◆ The task: Nothing but the lines from the one containing "4. **Implementation and" through the end of the data below may appear in the response, each one exact.

[Stored data entries]
╭──

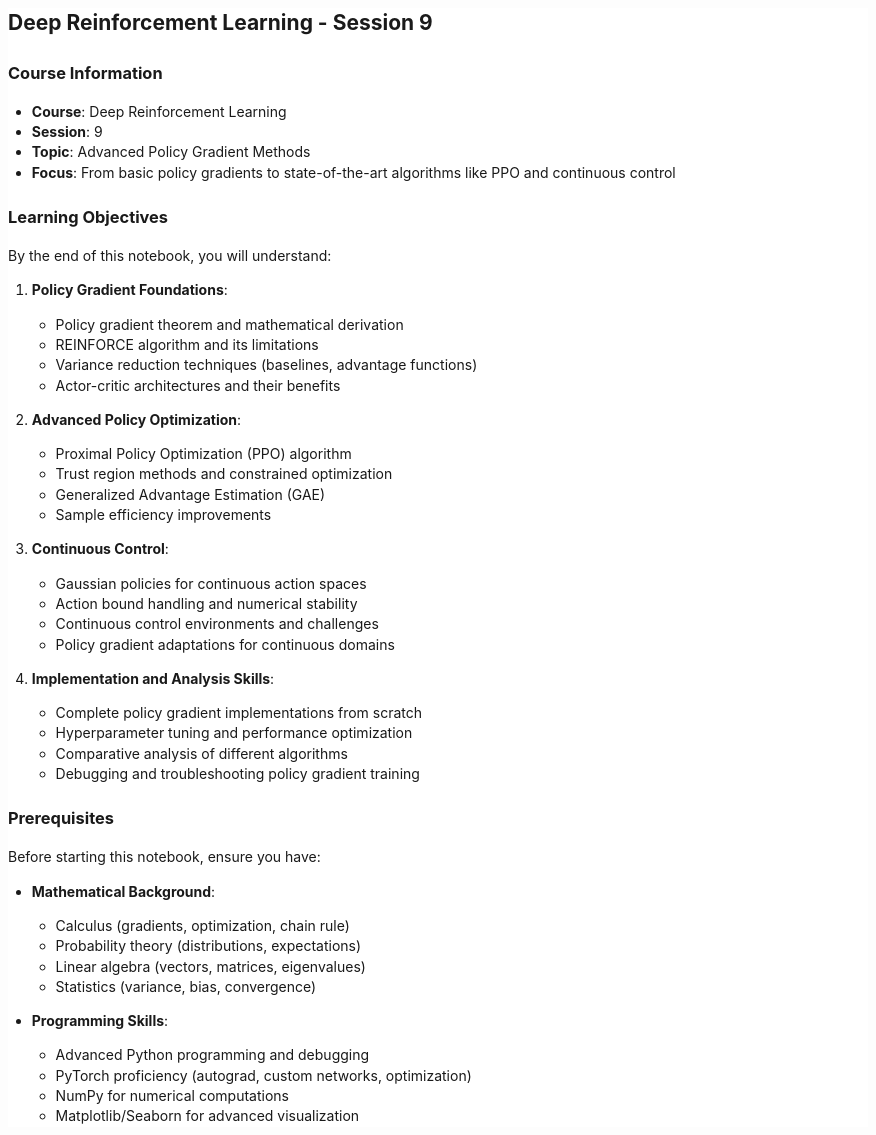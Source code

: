 
## Deep Reinforcement Learning - Session 9

### Course Information
- **Course**: Deep Reinforcement Learning
- **Session**: 9
- **Topic**: Advanced Policy Gradient Methods
- **Focus**: From basic policy gradients to state-of-the-art algorithms like PPO and continuous control

### Learning Objectives

By the end of this notebook, you will understand:

1. **Policy Gradient Foundations**:
   - Policy gradient theorem and mathematical derivation
   - REINFORCE algorithm and its limitations
   - Variance reduction techniques (baselines, advantage functions)
   - Actor-critic architectures and their benefits

2. **Advanced Policy Optimization**:
   - Proximal Policy Optimization (PPO) algorithm
   - Trust region methods and constrained optimization
   - Generalized Advantage Estimation (GAE)
   - Sample efficiency improvements

3. **Continuous Control**:
   - Gaussian policies for continuous action spaces
   - Action bound handling and numerical stability
   - Continuous control environments and challenges
   - Policy gradient adaptations for continuous domains

4. **Implementation and Analysis Skills**:
   - Complete policy gradient implementations from scratch
   - Hyperparameter tuning and performance optimization
   - Comparative analysis of different algorithms
   - Debugging and troubleshooting policy gradient training

### Prerequisites

Before starting this notebook, ensure you have:

- **Mathematical Background**:
  - Calculus (gradients, optimization, chain rule)
  - Probability theory (distributions, expectations)
  - Linear algebra (vectors, matrices, eigenvalues)
  - Statistics (variance, bias, convergence)

- **Programming Skills**:
  - Advanced Python programming and debugging
  - PyTorch proficiency (autograd, custom networks, optimization)
  - NumPy for numerical computations
  - Matplotlib/Seaborn for advanced visualization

╰──

◆ Written answer:
4. **Implementation and Analysis Skills**:
   - Complete policy gradient implementations from scratch
   - Hyperparameter tuning and performance optimization
   - Comparative analysis of different algorithms
   - Debugging and troubleshooting policy gradient training

### Prerequisites

Before starting this notebook, ensure you have:

- **Mathematical Background**:
  - Calculus (gradients, optimization, chain rule)
  - Probability theory (distributions, expectations)
  - Linear algebra (vectors, matrices, eigenvalues)
  - Statistics (variance, bias, convergence)

- **Programming Skills**:
  - Advanced Python programming and debugging
  - PyTorch proficiency (autograd, custom networks, optimization)
  - NumPy for numerical computations
  - Matplotlib/Seaborn for advanced visualization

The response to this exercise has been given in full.